Metadata-Version: 2.4
Name: geny-executor
Version: 1.10.0
Summary: Harness-engineered agent pipeline library with 21-stage dual-abstraction architecture, built on the Anthropic API
Project-URL: Homepage, https://github.com/CocoRoF/geny-executor
Project-URL: Repository, https://github.com/CocoRoF/geny-executor
Project-URL: Issues, https://github.com/CocoRoF/geny-executor/issues
Project-URL: Documentation, https://github.com/CocoRoF/geny-executor#readme
Author-email: CocoRoF <cocorof@users.noreply.github.com>
License-Expression: MIT
License-File: LICENSE
Keywords: agent,ai,anthropic,claude,harness,llm,mcp,orchestration,pipeline
Classifier: Development Status :: 5 - Production/Stable
Classifier: Framework :: AsyncIO
Classifier: Intended Audience :: Developers
Classifier: License :: OSI Approved :: MIT License
Classifier: Programming Language :: Python :: 3
Classifier: Programming Language :: Python :: 3.11
Classifier: Programming Language :: Python :: 3.12
Classifier: Programming Language :: Python :: 3.13
Classifier: Topic :: Scientific/Engineering :: Artificial Intelligence
Classifier: Topic :: Software Development :: Libraries :: Python Modules
Classifier: Typing :: Typed
Requires-Python: >=3.11
Requires-Dist: anthropic>=0.52.0
Requires-Dist: httpx>=0.27
Requires-Dist: jsonschema>=4.0
Requires-Dist: mcp>=1.0.0
Requires-Dist: pydantic>=2.0
Requires-Dist: pyyaml>=6.0
Provides-Extra: all
Requires-Dist: ddgs>=9.11; extra == 'all'
Requires-Dist: google-genai>=1.0.0; extra == 'all'
Requires-Dist: numpy>=1.24; extra == 'all'
Requires-Dist: openai>=1.50.0; extra == 'all'
Requires-Dist: pgvector>=0.3.0; extra == 'all'
Requires-Dist: psycopg[binary]>=3.1; extra == 'all'
Provides-Extra: cron
Requires-Dist: croniter>=2.0; extra == 'cron'
Provides-Extra: dev
Requires-Dist: ddgs>=9.11; extra == 'dev'
Requires-Dist: pytest-asyncio>=0.24; extra == 'dev'
Requires-Dist: pytest-cov>=5.0; extra == 'dev'
Requires-Dist: pytest>=8.0; extra == 'dev'
Requires-Dist: ruff>=0.4.0; extra == 'dev'
Provides-Extra: google
Requires-Dist: google-genai>=1.0.0; extra == 'google'
Provides-Extra: memory
Requires-Dist: numpy>=1.24; extra == 'memory'
Provides-Extra: openai
Requires-Dist: openai>=1.50.0; extra == 'openai'
Provides-Extra: postgres
Requires-Dist: pgvector>=0.3.0; extra == 'postgres'
Requires-Dist: psycopg[binary]>=3.1; extra == 'postgres'
Provides-Extra: web
Requires-Dist: ddgs>=9.11; extra == 'web'
Description-Content-Type: text/markdown

# geny-executor

[![PyPI version](https://img.shields.io/pypi/v/geny-executor.svg)](https://pypi.org/project/geny-executor/)
[![Python 3.11+](https://img.shields.io/pypi/pyversions/geny-executor.svg)](https://pypi.org/project/geny-executor/)
[![License: MIT](https://img.shields.io/badge/License-MIT-yellow.svg)](https://opensource.org/licenses/MIT)
[![CI](https://github.com/CocoRoF/geny-executor/actions/workflows/ci.yml/badge.svg)](https://github.com/CocoRoF/geny-executor/actions/workflows/ci.yml)

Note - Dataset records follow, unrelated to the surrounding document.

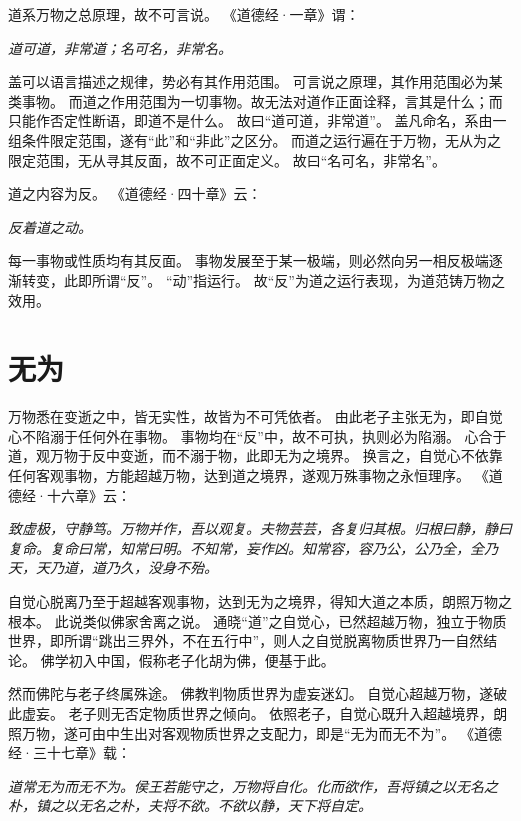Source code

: \documentclass[11pt]{article}
\begin{document}
\par

道系万物之总原理，故不可言说。
《道德经·一章》谓：

\textit{道可道，非常道；名可名，非常名。}

盖可以语言描述之规律，势必有其作用范围。
可言说之原理，其作用范围必为某类事物。
而道之作用范围为一切事物。故无法对道作正面诠释，言其是什么；而只能作否定性断语，即道不是什么。
故曰“道可道，非常道”。
盖凡命名，系由一组条件限定范围，遂有“此”和“非此”之区分。
而道之运行遍在于万物，无从为之限定范围，无从寻其反面，故不可正面定义。
故曰“名可名，非常名”。

\par

道之内容为反。
《道德经·四十章》云：

\textit{反着道之动。}

每一事物或性质均有其反面。
事物发展至于某一极端，则必然向另一相反极端逐渐转变，此即所谓“反”。
“动”指运行。
故“反”为道之运行表现，为道范铸万物之效用。
  
\section{无为}
万物悉在变逝之中，皆无实性，故皆为不可凭依者。
由此老子主张无为，即自觉心不陷溺于任何外在事物。
事物均在“反”中，故不可执，执则必为陷溺。
心合于道，观万物于反中变逝，而不溺于物，此即无为之境界。
换言之，自觉心不依靠任何客观事物，方能超越万物，达到道之境界，遂观万殊事物之永恒理序。
《道德经·十六章》云：

\textit{致虚极，守静笃。万物并作，吾以观复。夫物芸芸，各复归其根。归根曰静，静曰复命。复命曰常，知常曰明。不知常，妄作凶。知常容，容乃公，公乃全，全乃天，天乃道，道乃久，没身不殆。}

\par

自觉心脱离乃至于超越客观事物，达到无为之境界，得知大道之本质，朗照万物之根本。
此说类似佛家舍离之说。
通晓“道”之自觉心，已然超越万物，独立于物质世界，即所谓“跳出三界外，不在五行中”，则人之自觉脱离物质世界乃一自然结论。
佛学初入中国，假称老子化胡为佛，便基于此。

\par

然而佛陀与老子终属殊途。
佛教判物质世界为虚妄迷幻。
自觉心超越万物，遂破此虚妄。
老子则无否定物质世界之倾向。
依照老子，自觉心既升入超越境界，朗照万物，遂可由中生出对客观物质世界之支配力，即是“无为而无不为”。
《道德经·三十七章》载：

\textit{道常无为而无不为。侯王若能守之，万物将自化。化而欲作，吾将镇之以无名之朴，镇之以无名之朴，夫将不欲。不欲以静，天下将自定。} 
\end{document}
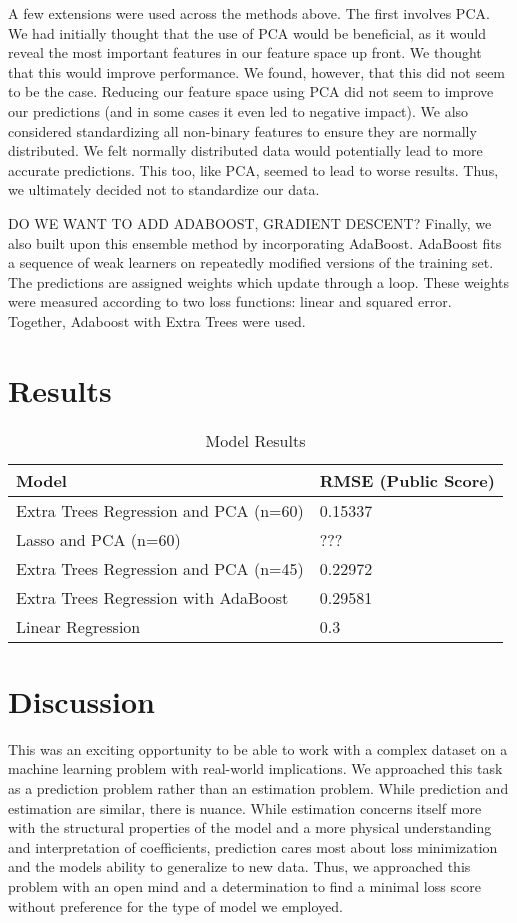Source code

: \documentclass[11pt, oneside]{article}   	%
\begin{document}
A few extensions were used across the methods above. The first involves PCA. We had initially thought that the use of PCA would be beneficial, as it would reveal the most important features in our feature space up front. We thought that this would improve performance. We found, however, that this did not seem to be the case. Reducing our feature space using PCA did not seem to improve our predictions (and in some cases it even led to negative impact). We also considered standardizing all non-binary features to ensure they are normally distributed. We felt normally distributed data would potentially lead to more accurate predictions. This too, like PCA, seemed to lead to worse results. Thus, we ultimately decided not to standardize our data. 

DO WE WANT TO ADD ADABOOST, GRADIENT DESCENT? Finally, we also built upon this ensemble method by incorporating AdaBoost. AdaBoost fits a sequence of weak learners on repeatedly modified versions of the training set. The predictions are assigned weights which update through a loop. These weights were measured according to two loss functions: linear and squared error. Together, Adaboost with Extra Trees were used.



\section{Results}

\begin{table}[]
\centering

\label{my-label}
\begin{tabular}{@{}ll@{}}
\toprule
\textbf{Model} & \textbf{RMSE (Public Score)} \\ \midrule
Extra Trees Regression and PCA (n=60)  & 0.15337  \\
Lasso and PCA (n=60)  & ???  \\
Extra Trees Regression and PCA (n=45)   & 0.22972  \\
Extra Trees Regression with AdaBoost  & 0.29581  \\
Linear Regression & 0.3  \\ \bottomrule
\end{tabular}
\caption{Model Results}
\end{table}

\section{Discussion}
This was an exciting opportunity to be able to work with a complex dataset on a machine learning problem with real-world implications. We approached this task as a prediction problem rather than an estimation problem. While prediction and estimation are similar, there is nuance. While estimation concerns itself more with the structural properties of the model and a more physical understanding and interpretation of coefficients, prediction cares most about loss minimization and the models ability to generalize to new data. Thus, we approached this problem with an open mind and a determination to find a minimal loss score without preference for the type of model we employed. 
\end{document}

**Harness-engineered agent pipeline library built on the Anthropic API.**

geny-executor implements a **16-stage pipeline** with **dual-abstraction architecture** — inspired by Claude Code's agent loop and Anthropic's harness design principles. No LangChain. No LangGraph. Just a clean, modular pipeline that gives you full control over every step of agent execution.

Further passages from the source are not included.